On and on it goes like that. Mr. Auster believes that the impulse toward social order and the means to suppress crime “require a degree of moral will, intelligence, and organizing energy that blacks, collectively, do not possess.”
These deficiencies are, according to Auster, “inherent” and “intrinsic” in the black race. “[S]o long as the truth of racial differences is not recognized, whites will always end up being blamed… for a black inferiority that is not whites’ fault.”
Ironically, I quoted from this essay at length in my May 2006 letter to David Horowitz – the letter that led Horowitz to agree that Auster trafficked in “racist” ideas. (I have uploaded the complete text of that letter, by the way; it is here.)
So why does Auster’s slag heap of insults, conjectures and neurotic projection reside under the banner of David Horowitz’s DiscoverTheNetworks – a “database” pledged to “maintaining the highest possible standard for the accuracy of [its] information”?
Well, Lawrence Auster has written around 35 articles for Horowitz over the years; Mr. Horowitz must believe that Auster is a man worth listening to… even on the subject of intrinsic black inferiority.
Here I was, thinking he published that black-on-white rape article by mistake. Apparently Horowitz is quite happy to provide a platform for Larry Auster’s pungent social criticism on the World Wide Web.
I was a fool to think he could be shamed into doing anything.
P.S.: Re-reading my 2006 letter to Horowitz, I wondered what set of life experiences had brought Larry Auster to his grim assessment of the Negro people. Had he been a street cop in Harlem? A school teacher in the South Bronx?
Turns out, he’d watched an ABC News special.
I’ll let him explain it, the way he did in his essay on black intelligence:
“What really convinced me of an inherent, dangerous weakness in black ways of thought… was their widespread belief in Afrocentrism and the notion that whites were committing ‘genocide’ against blacks.

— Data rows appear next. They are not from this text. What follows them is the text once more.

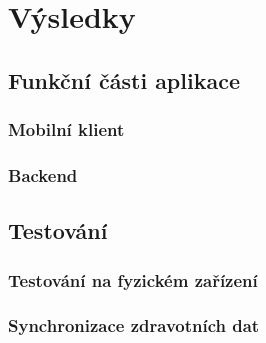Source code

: \chapter{Výsledky}

\section{Funkční části aplikace}

\subsection{Mobilní klient}

\subsection{Backend}

\section{Testování}

\subsection{Testování na fyzickém zařízení}

\subsection{Synchronizace zdravotních dat}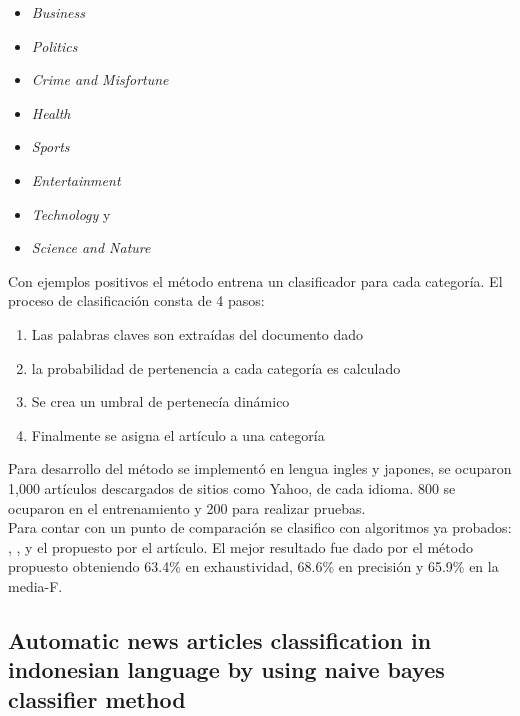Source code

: \begin{itemize}

	\item \textit{Business} 
	\item \textit{Politics} 
	\item \textit{Crime and Misfortune} 
	\item \textit{Health} 
	\item \textit{Sports} 
	\item \textit{Entertainment} 
	\item \textit{Technology} y 
	\item \textit{Science and Nature}

\end{itemize}



Con ejemplos positivos el método entrena un clasificador para cada categoría.
El proceso de clasificación consta de 4 pasos:

\begin{enumerate}
	\item Las palabras claves son extraídas del documento dado
	\item la probabilidad de pertenencia a cada categoría es calculado
	\item Se crea un umbral de pertenecía dinámico
	\item Finalmente se asigna el artículo a una categoría
\end{enumerate}

Para desarrollo del método se implementó en lengua ingles y japones, se ocuparon 1,000 artículos descargados de sitios como Yahoo, de cada idioma. 800 se ocuparon en el entrenamiento y 200 para realizar pruebas. \\

Para contar con un punto de comparación se clasifico con algoritmos  ya probados: , ,  y el propuesto por el artículo. El mejor resultado fue dado por  el método propuesto obteniendo 63.4\% en exhaustividad, 68.6\% en precisión y 65.9\% en la media-F.\\ 



\begin{large}
	 \subsection[Automatic news articles classification in indonesian]{Automatic news articles classification in indonesian language by using naive bayes classifier method}
\end{large}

“In September 1989, ABC News did a program on the condition of blacks in America, followed by a special edition of ‘Nightline’ with a panel consisting of several of ABC’s black correspondents and other noted blacks. With the exception of Professor Shelby Steele, these accomplished, successful blacks all endorsed the notion of a white conspiracy to commit ‘genocide’ against blacks.
“The discovery that it was not just ignorant street people, but successful, articulate black professionals who believed these insane and wicked conspiracy theories, made a devastating impression on me. Indeed, with the exception of the 1992 Los Angeles riots, I was more traumatized by this program than by any other public event in recent history. It shook my former belief that blacks and whites could more or less get along in the same society.
“(I wrote an article about this program, saying the same things I’ve said in the present paragraph, which New York Newsday rejected because, as the editor put it, it showed an ‘odd lack of compassion.’)”
Lordy. At least one editor somewhere, at some time, had the good sense not to egg on Lawrence Auster – a nutty extremist who deserves to be on the outermost fringes of our civil discourse.
(For a better look at the above page capture from DiscoverTheNetworks – especially in case Horowitz pulls the essay down and tries to deny it was ever there – just double-click it.)
I just read that Auster piece. Wow. Wow. That was one seriously insane rant. Wow.
ReplyDeleteThe important question is, is there anyway one can make Auster realize that he is wrong? UBM, you are doing a great job calling him out on all the foul essays and blogs he has published, but I can't help but think that this will make him crazier.
ReplyDeleteI believe it's not that difficult to make someone a non-racist. Most of us easily fall into the web of seeing others as stereotypes.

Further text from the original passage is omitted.